== Provided data

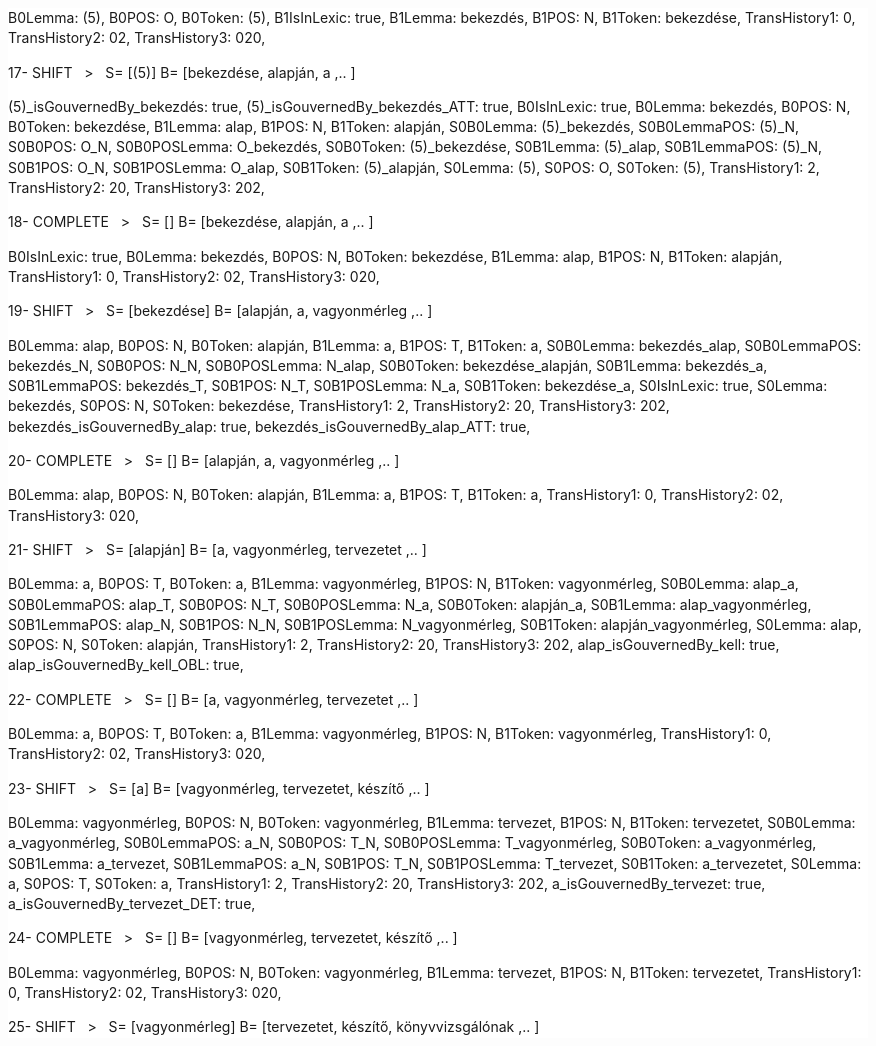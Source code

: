 B0Lemma: (5), B0POS: O, B0Token: (5), B1IsInLexic: true, B1Lemma: bekezdés, B1POS: N, B1Token: bekezdése, TransHistory1: 0, TransHistory2: 02, TransHistory3: 020, 

17- SHIFT&nbsp;&nbsp;&nbsp;>&nbsp;&nbsp;&nbsp;S= [(5)]   B= [bekezdése, alapján, a ,.. ]

(5)_isGouvernedBy_bekezdés: true, (5)_isGouvernedBy_bekezdés_ATT: true, B0IsInLexic: true, B0Lemma: bekezdés, B0POS: N, B0Token: bekezdése, B1Lemma: alap, B1POS: N, B1Token: alapján, S0B0Lemma: (5)_bekezdés, S0B0LemmaPOS: (5)_N, S0B0POS: O_N, S0B0POSLemma: O_bekezdés, S0B0Token: (5)_bekezdése, S0B1Lemma: (5)_alap, S0B1LemmaPOS: (5)_N, S0B1POS: O_N, S0B1POSLemma: O_alap, S0B1Token: (5)_alapján, S0Lemma: (5), S0POS: O, S0Token: (5), TransHistory1: 2, TransHistory2: 20, TransHistory3: 202, 

18- COMPLETE&nbsp;&nbsp;&nbsp;>&nbsp;&nbsp;&nbsp;S= []   B= [bekezdése, alapján, a ,.. ]

B0IsInLexic: true, B0Lemma: bekezdés, B0POS: N, B0Token: bekezdése, B1Lemma: alap, B1POS: N, B1Token: alapján, TransHistory1: 0, TransHistory2: 02, TransHistory3: 020, 

19- SHIFT&nbsp;&nbsp;&nbsp;>&nbsp;&nbsp;&nbsp;S= [bekezdése]   B= [alapján, a, vagyonmérleg ,.. ]

B0Lemma: alap, B0POS: N, B0Token: alapján, B1Lemma: a, B1POS: T, B1Token: a, S0B0Lemma: bekezdés_alap, S0B0LemmaPOS: bekezdés_N, S0B0POS: N_N, S0B0POSLemma: N_alap, S0B0Token: bekezdése_alapján, S0B1Lemma: bekezdés_a, S0B1LemmaPOS: bekezdés_T, S0B1POS: N_T, S0B1POSLemma: N_a, S0B1Token: bekezdése_a, S0IsInLexic: true, S0Lemma: bekezdés, S0POS: N, S0Token: bekezdése, TransHistory1: 2, TransHistory2: 20, TransHistory3: 202, bekezdés_isGouvernedBy_alap: true, bekezdés_isGouvernedBy_alap_ATT: true, 

20- COMPLETE&nbsp;&nbsp;&nbsp;>&nbsp;&nbsp;&nbsp;S= []   B= [alapján, a, vagyonmérleg ,.. ]

B0Lemma: alap, B0POS: N, B0Token: alapján, B1Lemma: a, B1POS: T, B1Token: a, TransHistory1: 0, TransHistory2: 02, TransHistory3: 020, 

21- SHIFT&nbsp;&nbsp;&nbsp;>&nbsp;&nbsp;&nbsp;S= [alapján]   B= [a, vagyonmérleg, tervezetet ,.. ]

B0Lemma: a, B0POS: T, B0Token: a, B1Lemma: vagyonmérleg, B1POS: N, B1Token: vagyonmérleg, S0B0Lemma: alap_a, S0B0LemmaPOS: alap_T, S0B0POS: N_T, S0B0POSLemma: N_a, S0B0Token: alapján_a, S0B1Lemma: alap_vagyonmérleg, S0B1LemmaPOS: alap_N, S0B1POS: N_N, S0B1POSLemma: N_vagyonmérleg, S0B1Token: alapján_vagyonmérleg, S0Lemma: alap, S0POS: N, S0Token: alapján, TransHistory1: 2, TransHistory2: 20, TransHistory3: 202, alap_isGouvernedBy_kell: true, alap_isGouvernedBy_kell_OBL: true, 

22- COMPLETE&nbsp;&nbsp;&nbsp;>&nbsp;&nbsp;&nbsp;S= []   B= [a, vagyonmérleg, tervezetet ,.. ]

B0Lemma: a, B0POS: T, B0Token: a, B1Lemma: vagyonmérleg, B1POS: N, B1Token: vagyonmérleg, TransHistory1: 0, TransHistory2: 02, TransHistory3: 020, 

23- SHIFT&nbsp;&nbsp;&nbsp;>&nbsp;&nbsp;&nbsp;S= [a]   B= [vagyonmérleg, tervezetet, készítő ,.. ]

B0Lemma: vagyonmérleg, B0POS: N, B0Token: vagyonmérleg, B1Lemma: tervezet, B1POS: N, B1Token: tervezetet, S0B0Lemma: a_vagyonmérleg, S0B0LemmaPOS: a_N, S0B0POS: T_N, S0B0POSLemma: T_vagyonmérleg, S0B0Token: a_vagyonmérleg, S0B1Lemma: a_tervezet, S0B1LemmaPOS: a_N, S0B1POS: T_N, S0B1POSLemma: T_tervezet, S0B1Token: a_tervezetet, S0Lemma: a, S0POS: T, S0Token: a, TransHistory1: 2, TransHistory2: 20, TransHistory3: 202, a_isGouvernedBy_tervezet: true, a_isGouvernedBy_tervezet_DET: true, 

24- COMPLETE&nbsp;&nbsp;&nbsp;>&nbsp;&nbsp;&nbsp;S= []   B= [vagyonmérleg, tervezetet, készítő ,.. ]

B0Lemma: vagyonmérleg, B0POS: N, B0Token: vagyonmérleg, B1Lemma: tervezet, B1POS: N, B1Token: tervezetet, TransHistory1: 0, TransHistory2: 02, TransHistory3: 020, 

25- SHIFT&nbsp;&nbsp;&nbsp;>&nbsp;&nbsp;&nbsp;S= [vagyonmérleg]   B= [tervezetet, készítő, könyvvizsgálónak ,.. ]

====

- Task brief
List every line above that holds the word "készítő".

- Exercise response
23- SHIFT&nbsp;&nbsp;&nbsp;>&nbsp;&nbsp;&nbsp;S= [a]   B= [vagyonmérleg, tervezetet, készítő ,.. ]
24- COMPLETE&nbsp;&nbsp;&nbsp;>&nbsp;&nbsp;&nbsp;S= []   B= [vagyonmérleg, tervezetet, készítő ,.. ]
25- SHIFT&nbsp;&nbsp;&nbsp;>&nbsp;&nbsp;&nbsp;S= [vagyonmérleg]   B= [tervezetet, készítő, könyvvizsgálónak ,.. ]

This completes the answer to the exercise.